The M235i GC rides atop BMW’s modular front-wheel-drive architecture, making it a relative of the European 1 Series and the Mini Hardtop. And though it uses all-wheel-drive here in the US (compared to front-wheel drive in Europe), the GC lacks the athleticism we’ve come to expect from an M-badged BMW (even one of the lesser M Performance models). This car also borrows its visual cues from that same Euro variant, but neither of them are outrightly attractive.
At a minimum, the BMW M235i GC has good in-car tech, solid safety features, and a fantastic engine, the most powerful four-cylinder the company has ever built. But even with a handful of positives, the BMW M235i GC still leaves a lot to be desired.

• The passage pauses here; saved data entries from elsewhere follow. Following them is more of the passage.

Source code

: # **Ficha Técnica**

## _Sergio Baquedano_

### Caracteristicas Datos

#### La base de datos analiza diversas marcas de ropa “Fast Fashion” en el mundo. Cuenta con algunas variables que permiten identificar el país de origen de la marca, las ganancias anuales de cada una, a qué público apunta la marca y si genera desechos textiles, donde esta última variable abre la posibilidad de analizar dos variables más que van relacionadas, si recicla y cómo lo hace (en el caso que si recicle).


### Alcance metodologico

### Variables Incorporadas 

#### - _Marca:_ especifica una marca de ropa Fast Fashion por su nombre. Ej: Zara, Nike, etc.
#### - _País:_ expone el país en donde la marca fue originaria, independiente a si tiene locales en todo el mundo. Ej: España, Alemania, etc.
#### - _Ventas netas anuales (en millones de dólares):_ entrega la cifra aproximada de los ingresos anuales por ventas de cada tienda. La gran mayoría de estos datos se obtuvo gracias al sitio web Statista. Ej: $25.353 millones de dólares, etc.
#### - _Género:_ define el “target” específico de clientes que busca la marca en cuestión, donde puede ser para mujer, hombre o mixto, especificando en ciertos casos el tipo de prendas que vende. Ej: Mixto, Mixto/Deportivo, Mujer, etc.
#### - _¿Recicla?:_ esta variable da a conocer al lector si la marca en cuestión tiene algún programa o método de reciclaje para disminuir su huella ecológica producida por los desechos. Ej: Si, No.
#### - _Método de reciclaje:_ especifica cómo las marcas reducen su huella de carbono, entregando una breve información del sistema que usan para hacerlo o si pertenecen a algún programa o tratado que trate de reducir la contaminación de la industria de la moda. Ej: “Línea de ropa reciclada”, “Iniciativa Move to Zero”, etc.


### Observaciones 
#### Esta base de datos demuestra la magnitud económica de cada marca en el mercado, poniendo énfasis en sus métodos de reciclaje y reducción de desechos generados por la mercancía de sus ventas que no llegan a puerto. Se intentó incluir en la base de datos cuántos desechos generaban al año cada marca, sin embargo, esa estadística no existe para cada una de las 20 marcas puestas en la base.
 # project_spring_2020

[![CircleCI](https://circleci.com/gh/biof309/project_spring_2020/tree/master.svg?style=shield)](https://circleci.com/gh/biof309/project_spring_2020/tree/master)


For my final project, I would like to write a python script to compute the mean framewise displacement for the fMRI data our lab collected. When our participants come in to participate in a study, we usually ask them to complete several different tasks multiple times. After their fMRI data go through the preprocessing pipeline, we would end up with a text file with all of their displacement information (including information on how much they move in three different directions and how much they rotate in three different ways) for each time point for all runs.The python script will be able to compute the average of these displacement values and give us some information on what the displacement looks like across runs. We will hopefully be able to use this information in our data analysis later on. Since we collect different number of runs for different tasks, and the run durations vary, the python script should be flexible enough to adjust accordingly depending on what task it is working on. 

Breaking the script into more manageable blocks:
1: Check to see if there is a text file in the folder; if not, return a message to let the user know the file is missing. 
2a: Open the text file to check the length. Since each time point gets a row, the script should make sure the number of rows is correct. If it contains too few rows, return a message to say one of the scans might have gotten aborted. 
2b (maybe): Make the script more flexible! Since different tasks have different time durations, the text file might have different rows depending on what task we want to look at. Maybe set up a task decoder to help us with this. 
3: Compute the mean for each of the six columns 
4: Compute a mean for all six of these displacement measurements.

If we had to describe the BMW M235i Gran Coupe in one word it'd be: frumpy. There are some good elements, like the bronze-colored kidney grille and mirror surrounds (M Sport exclusives), the downturned LED headlights, and the subtle ducktail spoiler out back, all of which look nice on their own.
Problem is, the M235i GC is a small car, and all of those features feel designed for a larger vehicle. The long headlights, oversized kidney grille, and daunting lower vent take up a huge amount of real estate on the front fascia. The horizontal taillights, meanwhile, extended way out over the rear fenders, and the optional 19-inch V-spoke wheels on our tester (a $600 option) give the 2 Series the proportions of a Matchbox car – and not in a good way. At a minimum, stick with one of the four standard 18-inch wheel options.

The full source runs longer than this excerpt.